Webinar Recording: MEDIAL & SEEEN, What This Means for You
- MEDIAL

- Apr 28
- 8 min read
When organisations rely on a platform every day, any major announcement naturally brings questions. What changes? What stays the same? And most importantly, how does it improve the experience for customers?
That is exactly why MEDIAL and SEEEN have been so clear about their message around this merger. The goal is not change for the sake of change. The goal is to combine MEDIAL’s strength in video management, education, training, and LMS integrations with SEEEN’s specialist AI technology for identifying the most valuable moments inside video content.
For existing MEDIAL customers, the headline is reassuringly simple: business as usual, with stronger AI capabilities being added on top.
Table of Contents
Why MEDIAL and SEEEN are coming together
Over recent years, MEDIAL has already been building AI into its platform in practical ways. Customers will already be familiar with features like AI video quizzes and the use of captions to enable in-video search. That work created momentum, but it also highlighted a bigger opportunity.
The challenge is not just storing and managing large video libraries.
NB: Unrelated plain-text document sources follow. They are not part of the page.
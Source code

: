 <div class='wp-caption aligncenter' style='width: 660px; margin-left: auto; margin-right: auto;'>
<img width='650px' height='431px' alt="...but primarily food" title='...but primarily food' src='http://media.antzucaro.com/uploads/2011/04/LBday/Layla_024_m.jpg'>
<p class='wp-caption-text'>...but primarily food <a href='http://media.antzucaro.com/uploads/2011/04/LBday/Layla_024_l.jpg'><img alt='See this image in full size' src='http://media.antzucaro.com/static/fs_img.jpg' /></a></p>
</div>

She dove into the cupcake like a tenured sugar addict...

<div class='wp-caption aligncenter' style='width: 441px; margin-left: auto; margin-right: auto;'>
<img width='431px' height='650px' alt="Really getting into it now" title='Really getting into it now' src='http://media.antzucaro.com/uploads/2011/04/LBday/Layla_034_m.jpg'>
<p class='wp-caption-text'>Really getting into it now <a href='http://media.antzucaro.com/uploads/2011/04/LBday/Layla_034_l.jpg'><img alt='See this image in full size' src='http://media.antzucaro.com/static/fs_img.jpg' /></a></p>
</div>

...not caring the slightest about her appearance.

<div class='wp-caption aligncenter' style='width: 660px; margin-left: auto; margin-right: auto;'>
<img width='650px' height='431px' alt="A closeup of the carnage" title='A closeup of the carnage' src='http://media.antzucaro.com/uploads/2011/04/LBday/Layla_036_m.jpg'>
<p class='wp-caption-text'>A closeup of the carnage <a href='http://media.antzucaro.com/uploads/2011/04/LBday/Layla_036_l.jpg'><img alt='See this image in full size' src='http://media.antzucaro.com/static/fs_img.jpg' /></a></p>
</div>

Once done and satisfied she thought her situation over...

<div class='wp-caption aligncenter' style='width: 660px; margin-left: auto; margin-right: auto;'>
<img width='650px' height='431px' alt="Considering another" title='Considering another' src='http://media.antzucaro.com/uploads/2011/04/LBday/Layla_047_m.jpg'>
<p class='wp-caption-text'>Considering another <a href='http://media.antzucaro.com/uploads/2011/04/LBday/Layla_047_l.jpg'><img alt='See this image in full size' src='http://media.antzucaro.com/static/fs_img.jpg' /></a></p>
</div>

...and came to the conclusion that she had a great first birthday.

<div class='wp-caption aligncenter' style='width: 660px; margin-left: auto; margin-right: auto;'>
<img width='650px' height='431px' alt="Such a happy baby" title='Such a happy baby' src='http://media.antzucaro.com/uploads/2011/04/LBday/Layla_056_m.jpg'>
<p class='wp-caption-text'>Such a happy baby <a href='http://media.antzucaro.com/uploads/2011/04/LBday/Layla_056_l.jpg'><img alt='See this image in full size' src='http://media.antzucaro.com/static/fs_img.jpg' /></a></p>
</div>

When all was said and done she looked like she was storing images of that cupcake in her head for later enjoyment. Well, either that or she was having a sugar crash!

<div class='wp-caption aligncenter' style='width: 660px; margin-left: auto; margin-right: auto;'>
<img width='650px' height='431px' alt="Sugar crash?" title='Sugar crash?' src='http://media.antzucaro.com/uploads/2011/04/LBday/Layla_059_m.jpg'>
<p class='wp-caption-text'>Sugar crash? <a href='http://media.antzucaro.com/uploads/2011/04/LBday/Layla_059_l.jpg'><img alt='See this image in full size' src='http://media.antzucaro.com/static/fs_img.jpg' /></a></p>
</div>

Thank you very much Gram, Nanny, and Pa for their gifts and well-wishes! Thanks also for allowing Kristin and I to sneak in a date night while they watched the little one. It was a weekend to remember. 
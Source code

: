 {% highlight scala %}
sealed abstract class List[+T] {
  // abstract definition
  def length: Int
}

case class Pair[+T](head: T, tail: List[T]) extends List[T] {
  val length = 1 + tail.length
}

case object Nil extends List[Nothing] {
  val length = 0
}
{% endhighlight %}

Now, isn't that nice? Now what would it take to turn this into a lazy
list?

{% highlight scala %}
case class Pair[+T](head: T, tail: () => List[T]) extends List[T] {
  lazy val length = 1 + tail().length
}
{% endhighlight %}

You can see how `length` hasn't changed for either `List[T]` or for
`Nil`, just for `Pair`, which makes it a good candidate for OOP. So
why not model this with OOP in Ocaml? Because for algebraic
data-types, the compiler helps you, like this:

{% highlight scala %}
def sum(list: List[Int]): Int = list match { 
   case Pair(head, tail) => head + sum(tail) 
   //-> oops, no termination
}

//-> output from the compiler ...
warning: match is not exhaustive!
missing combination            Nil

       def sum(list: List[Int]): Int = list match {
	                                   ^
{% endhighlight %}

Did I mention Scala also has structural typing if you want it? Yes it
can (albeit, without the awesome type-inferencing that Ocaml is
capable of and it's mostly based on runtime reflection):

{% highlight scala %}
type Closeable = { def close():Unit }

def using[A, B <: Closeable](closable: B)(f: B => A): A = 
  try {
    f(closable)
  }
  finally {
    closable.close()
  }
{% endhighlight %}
It is helping people find the right content quickly, and even more specifically, helping them find the exact moment inside a video that answers a question, explains a concept, or supports revision.
That is where SEEEN stood out.
Rather than simply matching keywords, SEEEN’s AI is designed to identify context-based moments inside a video. In other words, it can surface the most relevant segment around an idea, not just jump to a single word in a caption file. For education and training, that is a meaningful difference.
Rob Thomas, CEO of MEDIAL, framed it well. The focus is on using AI for a purpose that is genuinely useful to customers, not adding AI labels to features that do not improve the learning experience.
Why this matters now for education and training
The way people consume content has changed dramatically. Adrian Hargrave, CEO of SEEEN, pointed to something many educators and trainers will instantly recognise: learners increasingly prefer short, stackable bites of content over long-form material.
Textbooks are not always the first stop anymore. Even relatively short videos are often skimmed, sped up, or skipped through to reach the relevant part. That is especially true for students revising for exams or employees looking for a quick answer during training.
This shift has major implications for universities, colleges, and organisations delivering learning at scale.
If content is hard to navigate, learners may never reach the part that would help them most. If it is easy to discover, easy to access, and broken into meaningful moments, the chances of engagement and understanding improve significantly.
That is the real strategic fit behind this merger:
MEDIAL brings the content management platform, customer relationships, education expertise, and integrations with LMS environments.
SEEEN brings AI that can identify key video moments and make content more discoverable and usable.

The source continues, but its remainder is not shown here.